▶ Exercise description: Take from the data every line in which the word "production" is found.

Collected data
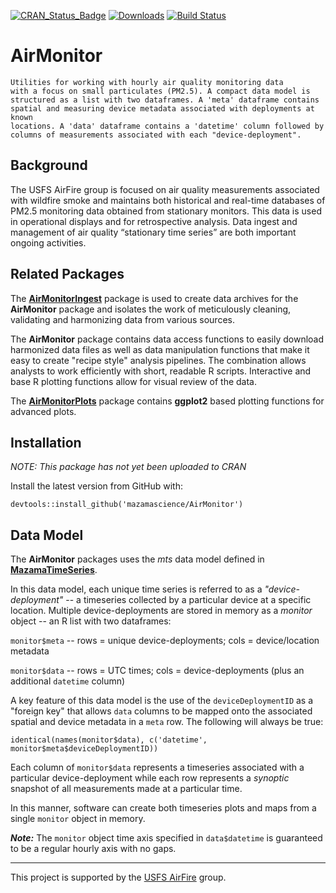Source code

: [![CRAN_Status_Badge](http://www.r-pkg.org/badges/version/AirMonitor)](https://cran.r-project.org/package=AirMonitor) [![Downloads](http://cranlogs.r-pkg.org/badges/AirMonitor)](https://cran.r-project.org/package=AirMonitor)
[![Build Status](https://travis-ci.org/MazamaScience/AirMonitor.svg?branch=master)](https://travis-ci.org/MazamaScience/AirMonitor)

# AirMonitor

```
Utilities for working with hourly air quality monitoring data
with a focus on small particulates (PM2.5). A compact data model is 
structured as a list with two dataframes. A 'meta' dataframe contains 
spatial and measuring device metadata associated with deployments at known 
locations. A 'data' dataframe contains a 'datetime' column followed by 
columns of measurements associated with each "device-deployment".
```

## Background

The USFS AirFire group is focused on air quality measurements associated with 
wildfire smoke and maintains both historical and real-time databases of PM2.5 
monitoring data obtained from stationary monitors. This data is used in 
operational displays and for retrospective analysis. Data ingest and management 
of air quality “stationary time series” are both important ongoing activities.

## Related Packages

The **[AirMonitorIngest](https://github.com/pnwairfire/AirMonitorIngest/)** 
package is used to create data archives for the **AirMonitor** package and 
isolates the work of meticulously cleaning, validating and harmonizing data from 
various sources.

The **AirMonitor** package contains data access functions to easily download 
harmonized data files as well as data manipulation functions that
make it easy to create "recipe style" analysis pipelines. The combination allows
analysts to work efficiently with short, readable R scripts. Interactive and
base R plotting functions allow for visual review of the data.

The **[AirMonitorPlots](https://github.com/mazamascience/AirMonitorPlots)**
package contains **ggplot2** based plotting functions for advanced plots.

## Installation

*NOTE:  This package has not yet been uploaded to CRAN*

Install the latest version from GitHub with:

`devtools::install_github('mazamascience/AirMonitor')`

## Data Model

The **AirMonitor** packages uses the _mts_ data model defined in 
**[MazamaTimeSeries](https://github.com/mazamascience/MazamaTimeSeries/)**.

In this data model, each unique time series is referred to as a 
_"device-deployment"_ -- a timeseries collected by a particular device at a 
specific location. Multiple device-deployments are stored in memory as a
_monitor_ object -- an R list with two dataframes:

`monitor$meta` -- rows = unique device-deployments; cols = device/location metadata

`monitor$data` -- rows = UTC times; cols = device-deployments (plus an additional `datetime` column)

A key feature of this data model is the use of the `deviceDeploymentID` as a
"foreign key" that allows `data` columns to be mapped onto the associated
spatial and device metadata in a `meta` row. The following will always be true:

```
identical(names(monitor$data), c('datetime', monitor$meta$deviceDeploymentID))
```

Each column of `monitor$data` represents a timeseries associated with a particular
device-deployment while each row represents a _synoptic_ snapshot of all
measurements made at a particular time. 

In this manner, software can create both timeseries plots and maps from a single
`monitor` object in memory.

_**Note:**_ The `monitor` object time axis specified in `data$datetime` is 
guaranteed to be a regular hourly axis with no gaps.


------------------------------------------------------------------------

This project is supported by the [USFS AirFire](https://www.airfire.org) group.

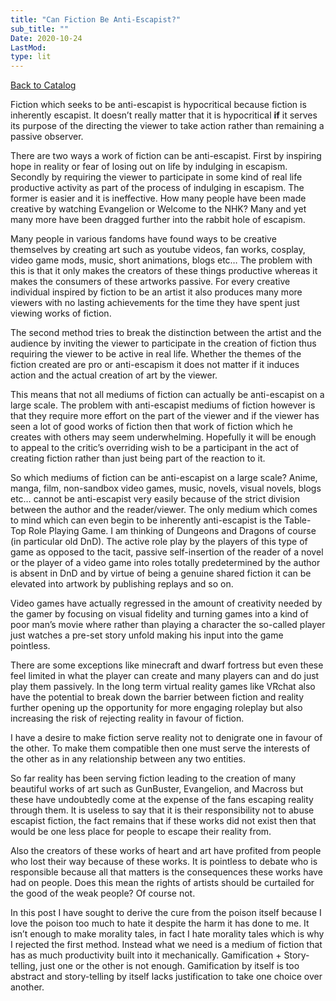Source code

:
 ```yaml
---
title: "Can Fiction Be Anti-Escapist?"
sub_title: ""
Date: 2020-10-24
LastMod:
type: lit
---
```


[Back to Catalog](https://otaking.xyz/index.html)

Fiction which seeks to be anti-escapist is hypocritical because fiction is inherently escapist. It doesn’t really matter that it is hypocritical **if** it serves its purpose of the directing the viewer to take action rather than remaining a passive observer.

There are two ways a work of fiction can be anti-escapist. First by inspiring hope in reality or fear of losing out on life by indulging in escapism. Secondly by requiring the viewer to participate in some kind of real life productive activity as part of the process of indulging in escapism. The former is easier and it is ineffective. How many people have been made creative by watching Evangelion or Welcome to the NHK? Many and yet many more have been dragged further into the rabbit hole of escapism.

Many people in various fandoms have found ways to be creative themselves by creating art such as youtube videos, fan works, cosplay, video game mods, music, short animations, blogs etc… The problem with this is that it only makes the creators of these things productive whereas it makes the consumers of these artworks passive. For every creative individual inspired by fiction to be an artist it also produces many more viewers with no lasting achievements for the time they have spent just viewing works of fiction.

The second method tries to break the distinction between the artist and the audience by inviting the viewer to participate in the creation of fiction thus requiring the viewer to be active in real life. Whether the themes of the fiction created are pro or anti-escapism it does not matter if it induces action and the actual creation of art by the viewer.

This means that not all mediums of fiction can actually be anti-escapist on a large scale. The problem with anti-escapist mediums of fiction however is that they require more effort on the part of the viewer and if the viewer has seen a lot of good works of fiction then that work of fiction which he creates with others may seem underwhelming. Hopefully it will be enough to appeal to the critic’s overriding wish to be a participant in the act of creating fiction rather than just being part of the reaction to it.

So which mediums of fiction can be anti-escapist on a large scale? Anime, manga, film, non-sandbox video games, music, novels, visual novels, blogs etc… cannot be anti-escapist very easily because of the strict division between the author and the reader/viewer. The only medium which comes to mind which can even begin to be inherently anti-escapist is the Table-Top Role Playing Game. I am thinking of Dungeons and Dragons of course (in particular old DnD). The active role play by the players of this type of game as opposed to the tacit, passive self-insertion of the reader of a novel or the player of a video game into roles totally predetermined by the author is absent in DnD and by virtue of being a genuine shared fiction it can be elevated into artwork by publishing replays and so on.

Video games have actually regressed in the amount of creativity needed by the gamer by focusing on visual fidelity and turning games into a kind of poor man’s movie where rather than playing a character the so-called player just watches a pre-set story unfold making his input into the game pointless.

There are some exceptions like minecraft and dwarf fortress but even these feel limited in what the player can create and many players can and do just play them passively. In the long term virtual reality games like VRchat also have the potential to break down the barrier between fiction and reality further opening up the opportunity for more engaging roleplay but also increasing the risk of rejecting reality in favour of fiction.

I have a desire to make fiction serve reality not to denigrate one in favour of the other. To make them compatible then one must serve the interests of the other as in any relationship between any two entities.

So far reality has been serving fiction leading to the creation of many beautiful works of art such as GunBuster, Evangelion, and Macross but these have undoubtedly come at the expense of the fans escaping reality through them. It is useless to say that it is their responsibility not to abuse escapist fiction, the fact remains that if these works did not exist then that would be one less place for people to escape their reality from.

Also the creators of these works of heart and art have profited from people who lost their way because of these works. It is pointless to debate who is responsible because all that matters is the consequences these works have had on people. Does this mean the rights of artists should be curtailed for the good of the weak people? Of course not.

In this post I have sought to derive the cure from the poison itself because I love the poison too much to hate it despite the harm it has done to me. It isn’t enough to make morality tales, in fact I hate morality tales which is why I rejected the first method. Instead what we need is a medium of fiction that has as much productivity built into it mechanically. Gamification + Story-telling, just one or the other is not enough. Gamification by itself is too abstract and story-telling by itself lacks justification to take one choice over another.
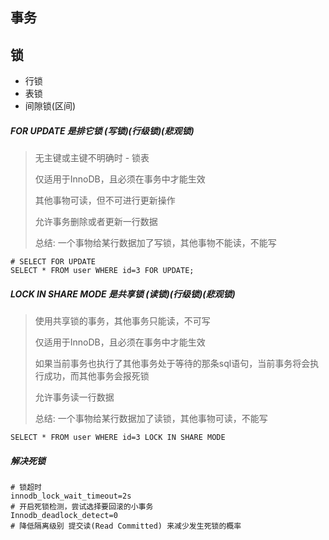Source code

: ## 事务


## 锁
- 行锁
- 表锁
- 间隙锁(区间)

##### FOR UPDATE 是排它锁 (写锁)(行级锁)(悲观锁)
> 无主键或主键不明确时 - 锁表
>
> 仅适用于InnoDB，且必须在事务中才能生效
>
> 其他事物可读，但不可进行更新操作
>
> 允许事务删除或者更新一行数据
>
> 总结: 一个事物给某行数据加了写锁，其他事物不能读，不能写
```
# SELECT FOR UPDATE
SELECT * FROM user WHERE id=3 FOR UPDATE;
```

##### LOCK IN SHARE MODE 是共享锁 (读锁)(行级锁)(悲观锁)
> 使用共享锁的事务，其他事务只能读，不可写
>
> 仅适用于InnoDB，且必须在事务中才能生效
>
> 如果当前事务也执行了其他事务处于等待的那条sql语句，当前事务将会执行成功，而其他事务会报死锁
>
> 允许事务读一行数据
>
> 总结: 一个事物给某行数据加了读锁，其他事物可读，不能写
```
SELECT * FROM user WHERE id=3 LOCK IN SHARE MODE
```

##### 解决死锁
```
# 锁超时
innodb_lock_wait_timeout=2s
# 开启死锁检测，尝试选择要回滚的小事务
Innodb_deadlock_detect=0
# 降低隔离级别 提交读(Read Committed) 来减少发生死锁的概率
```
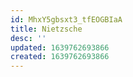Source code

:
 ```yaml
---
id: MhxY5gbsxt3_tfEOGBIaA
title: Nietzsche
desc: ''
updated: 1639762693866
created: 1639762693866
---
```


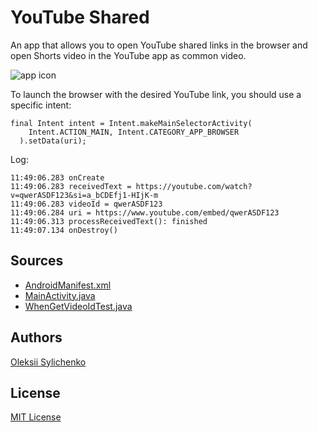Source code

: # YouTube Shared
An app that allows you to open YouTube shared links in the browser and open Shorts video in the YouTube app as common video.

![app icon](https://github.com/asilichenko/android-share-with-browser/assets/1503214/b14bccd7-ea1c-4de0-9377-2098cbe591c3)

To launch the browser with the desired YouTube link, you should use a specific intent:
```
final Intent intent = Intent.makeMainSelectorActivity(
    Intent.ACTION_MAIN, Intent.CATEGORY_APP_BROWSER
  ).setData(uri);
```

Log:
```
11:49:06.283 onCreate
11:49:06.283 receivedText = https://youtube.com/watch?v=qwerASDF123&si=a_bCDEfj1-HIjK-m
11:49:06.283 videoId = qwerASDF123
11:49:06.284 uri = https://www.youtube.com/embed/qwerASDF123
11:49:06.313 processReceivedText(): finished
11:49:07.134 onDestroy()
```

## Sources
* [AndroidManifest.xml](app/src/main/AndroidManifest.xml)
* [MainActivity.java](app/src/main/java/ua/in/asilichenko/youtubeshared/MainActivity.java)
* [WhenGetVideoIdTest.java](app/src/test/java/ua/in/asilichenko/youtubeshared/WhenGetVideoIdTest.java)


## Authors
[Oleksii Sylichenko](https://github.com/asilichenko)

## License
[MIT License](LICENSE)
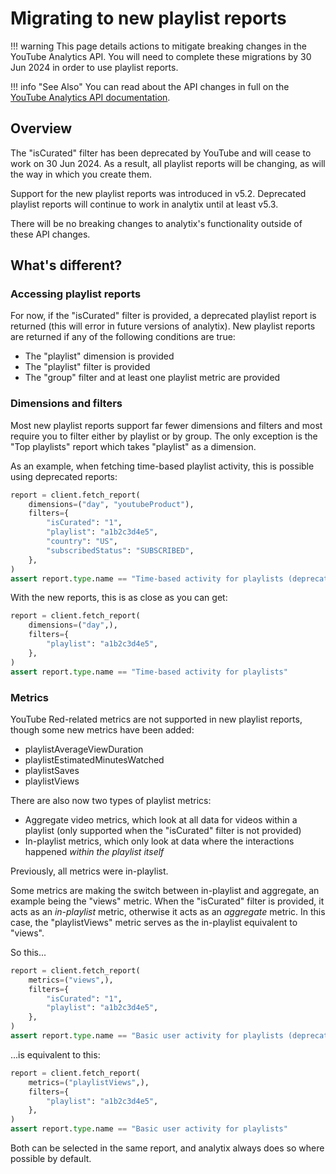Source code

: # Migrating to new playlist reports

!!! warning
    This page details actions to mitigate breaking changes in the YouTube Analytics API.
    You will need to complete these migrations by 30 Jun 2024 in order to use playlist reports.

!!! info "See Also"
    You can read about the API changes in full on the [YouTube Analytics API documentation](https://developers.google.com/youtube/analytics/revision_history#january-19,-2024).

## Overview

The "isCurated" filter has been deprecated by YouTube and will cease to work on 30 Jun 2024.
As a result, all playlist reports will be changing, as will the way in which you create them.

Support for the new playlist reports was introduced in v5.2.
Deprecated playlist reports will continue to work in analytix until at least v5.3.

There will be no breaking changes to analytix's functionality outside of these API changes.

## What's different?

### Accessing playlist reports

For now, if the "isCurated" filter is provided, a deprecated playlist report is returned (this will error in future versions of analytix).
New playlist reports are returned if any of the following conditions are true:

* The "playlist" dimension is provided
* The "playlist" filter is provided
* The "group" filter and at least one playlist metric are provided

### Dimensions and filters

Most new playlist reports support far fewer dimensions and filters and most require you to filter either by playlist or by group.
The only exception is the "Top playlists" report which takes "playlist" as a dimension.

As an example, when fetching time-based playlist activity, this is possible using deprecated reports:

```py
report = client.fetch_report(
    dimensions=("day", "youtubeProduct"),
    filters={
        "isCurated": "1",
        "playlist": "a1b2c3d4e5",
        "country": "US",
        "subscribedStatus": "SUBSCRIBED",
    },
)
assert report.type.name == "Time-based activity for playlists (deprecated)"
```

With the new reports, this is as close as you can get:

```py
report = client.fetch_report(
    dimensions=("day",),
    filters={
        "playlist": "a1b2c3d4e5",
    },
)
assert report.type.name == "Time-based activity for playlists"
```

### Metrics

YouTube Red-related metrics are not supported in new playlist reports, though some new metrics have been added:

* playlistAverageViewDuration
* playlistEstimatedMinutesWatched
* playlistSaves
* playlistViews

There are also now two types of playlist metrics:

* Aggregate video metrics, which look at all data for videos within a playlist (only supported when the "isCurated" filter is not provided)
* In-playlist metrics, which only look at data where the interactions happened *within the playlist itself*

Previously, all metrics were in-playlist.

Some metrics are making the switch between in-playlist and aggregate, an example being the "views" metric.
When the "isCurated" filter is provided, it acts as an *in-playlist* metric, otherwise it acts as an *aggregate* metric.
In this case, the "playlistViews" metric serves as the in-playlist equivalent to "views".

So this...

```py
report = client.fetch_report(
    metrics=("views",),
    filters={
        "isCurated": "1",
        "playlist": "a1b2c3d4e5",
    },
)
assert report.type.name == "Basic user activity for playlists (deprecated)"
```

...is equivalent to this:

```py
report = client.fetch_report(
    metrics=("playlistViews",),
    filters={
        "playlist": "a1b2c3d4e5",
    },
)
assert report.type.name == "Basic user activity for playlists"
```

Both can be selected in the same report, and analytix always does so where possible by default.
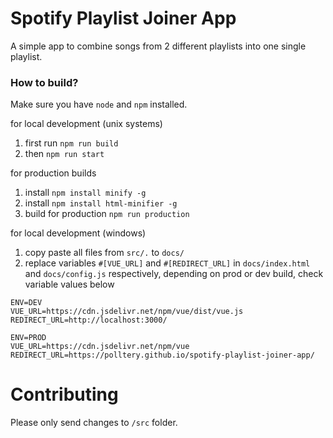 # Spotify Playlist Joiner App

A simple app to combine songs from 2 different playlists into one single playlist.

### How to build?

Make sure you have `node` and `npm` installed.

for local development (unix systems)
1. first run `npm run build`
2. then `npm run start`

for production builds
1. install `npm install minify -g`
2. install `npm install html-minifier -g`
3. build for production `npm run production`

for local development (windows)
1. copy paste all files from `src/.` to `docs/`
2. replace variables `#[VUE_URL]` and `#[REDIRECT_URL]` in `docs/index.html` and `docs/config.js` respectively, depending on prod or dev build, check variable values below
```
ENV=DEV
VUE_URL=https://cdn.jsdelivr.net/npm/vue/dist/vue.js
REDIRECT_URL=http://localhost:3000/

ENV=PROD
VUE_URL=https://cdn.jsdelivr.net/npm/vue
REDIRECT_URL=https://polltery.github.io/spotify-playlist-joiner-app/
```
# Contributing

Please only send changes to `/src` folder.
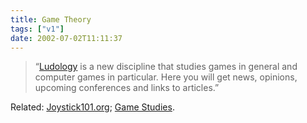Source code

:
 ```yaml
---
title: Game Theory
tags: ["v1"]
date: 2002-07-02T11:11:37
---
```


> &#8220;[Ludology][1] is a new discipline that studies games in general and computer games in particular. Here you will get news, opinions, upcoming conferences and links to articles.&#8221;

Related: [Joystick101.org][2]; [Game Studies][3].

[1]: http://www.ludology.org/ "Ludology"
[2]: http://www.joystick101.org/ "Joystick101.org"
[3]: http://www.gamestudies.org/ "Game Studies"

▶ Written answer:
for production builds
3. build for production `npm run production`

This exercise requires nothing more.